PROVIDED RECORDS »
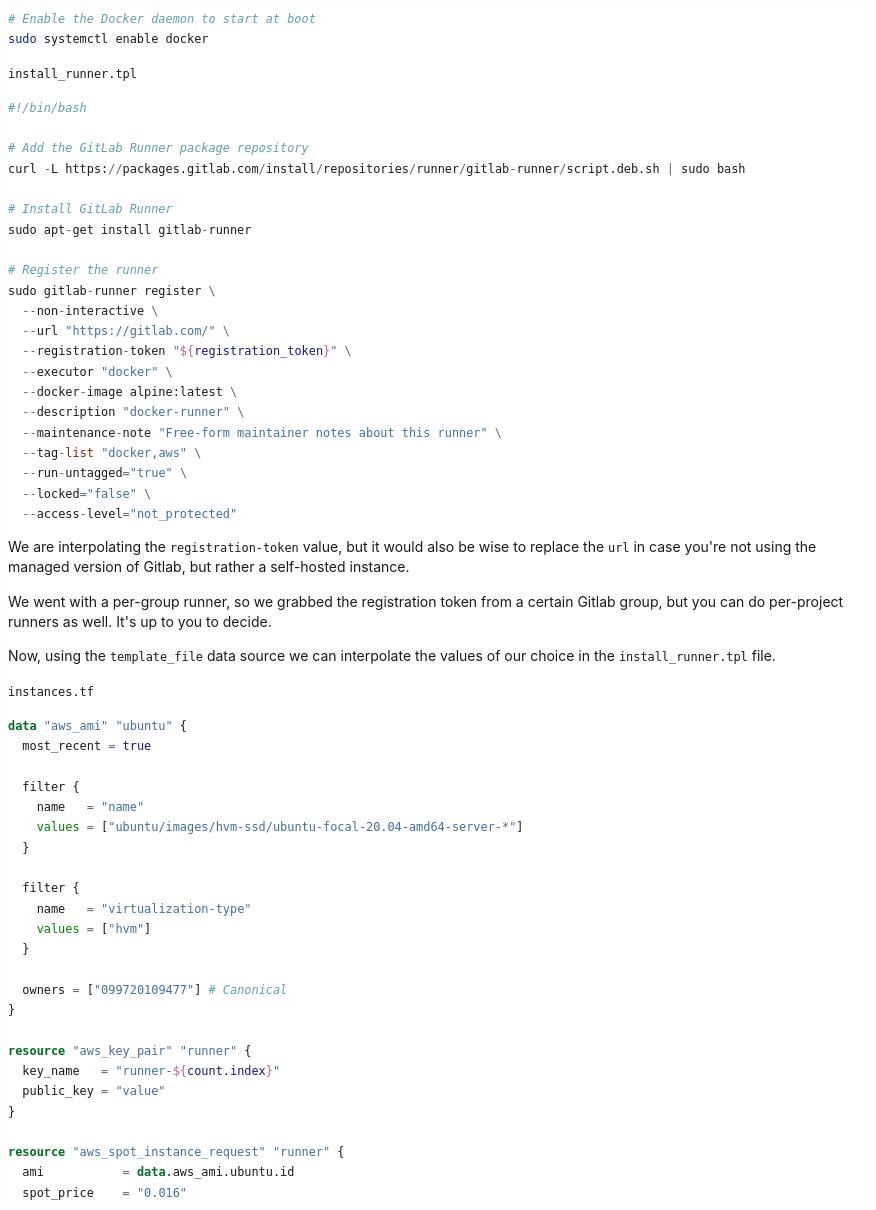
 ```bash
# Enable the Docker daemon to start at boot
sudo systemctl enable docker
```


`install_runner.tpl`
```tf
#!/bin/bash

# Add the GitLab Runner package repository
curl -L https://packages.gitlab.com/install/repositories/runner/gitlab-runner/script.deb.sh | sudo bash

# Install GitLab Runner
sudo apt-get install gitlab-runner

# Register the runner
sudo gitlab-runner register \
  --non-interactive \
  --url "https://gitlab.com/" \
  --registration-token "${registration_token}" \
  --executor "docker" \
  --docker-image alpine:latest \
  --description "docker-runner" \
  --maintenance-note "Free-form maintainer notes about this runner" \
  --tag-list "docker,aws" \
  --run-untagged="true" \
  --locked="false" \
  --access-level="not_protected"
```

We are interpolating the `registration-token` value, but it would also be wise to replace the `url` in case you're not using the managed version of Gitlab, but rather a self-hosted instance.

We went with a per-group runner, so we grabbed the registration token from a certain Gitlab group, but you can do per-project runners as well. It's up to you to decide.

Now, using the `template_file` data source we can interpolate the values of our choice in the `install_runner.tpl` file.

`instances.tf`
```tf
data "aws_ami" "ubuntu" {
  most_recent = true

  filter {
    name   = "name"
    values = ["ubuntu/images/hvm-ssd/ubuntu-focal-20.04-amd64-server-*"]
  }

  filter {
    name   = "virtualization-type"
    values = ["hvm"]
  }

  owners = ["099720109477"] # Canonical
}

resource "aws_key_pair" "runner" {
  key_name   = "runner-${count.index}"
  public_key = "value"
}

resource "aws_spot_instance_request" "runner" {
  ami           = data.aws_ami.ubuntu.id
  spot_price    = "0.016"
```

WHAT YOU ARE ASKED TO DO » Repeat every record exactly, but not the pictures.

ANSWER SPACE »
 ```bash
# Enable the Docker daemon to start at boot
sudo systemctl enable docker
```


`install_runner.tpl`
```tf
#!/bin/bash

# Add the GitLab Runner package repository
curl -L https://packages.gitlab.com/install/repositories/runner/gitlab-runner/script.deb.sh | sudo bash

# Install GitLab Runner
sudo apt-get install gitlab-runner

# Register the runner
sudo gitlab-runner register \
  --non-interactive \
  --url "https://gitlab.com/" \
  --registration-token "${registration_token}" \
  --executor "docker" \
  --docker-image alpine:latest \
  --description "docker-runner" \
  --maintenance-note "Free-form maintainer notes about this runner" \
  --tag-list "docker,aws" \
  --run-untagged="true" \
  --locked="false" \
  --access-level="not_protected"
```

We are interpolating the `registration-token` value, but it would also be wise to replace the `url` in case you're not using the managed version of Gitlab, but rather a self-hosted instance.

We went with a per-group runner, so we grabbed the registration token from a certain Gitlab group, but you can do per-project runners as well. It's up to you to decide.

Now, using the `template_file` data source we can interpolate the values of our choice in the `install_runner.tpl` file.

`instances.tf`
```tf
data "aws_ami" "ubuntu" {
  most_recent = true

  filter {
    name   = "name"
    values = ["ubuntu/images/hvm-ssd/ubuntu-focal-20.04-amd64-server-*"]
  }

  filter {
    name   = "virtualization-type"
    values = ["hvm"]
  }

  owners = ["099720109477"] # Canonical
}

resource "aws_key_pair" "runner" {
  key_name   = "runner-${count.index}"
  public_key = "value"
}

resource "aws_spot_instance_request" "runner" {
  ami           = data.aws_ami.ubuntu.id
  spot_price    = "0.016"
```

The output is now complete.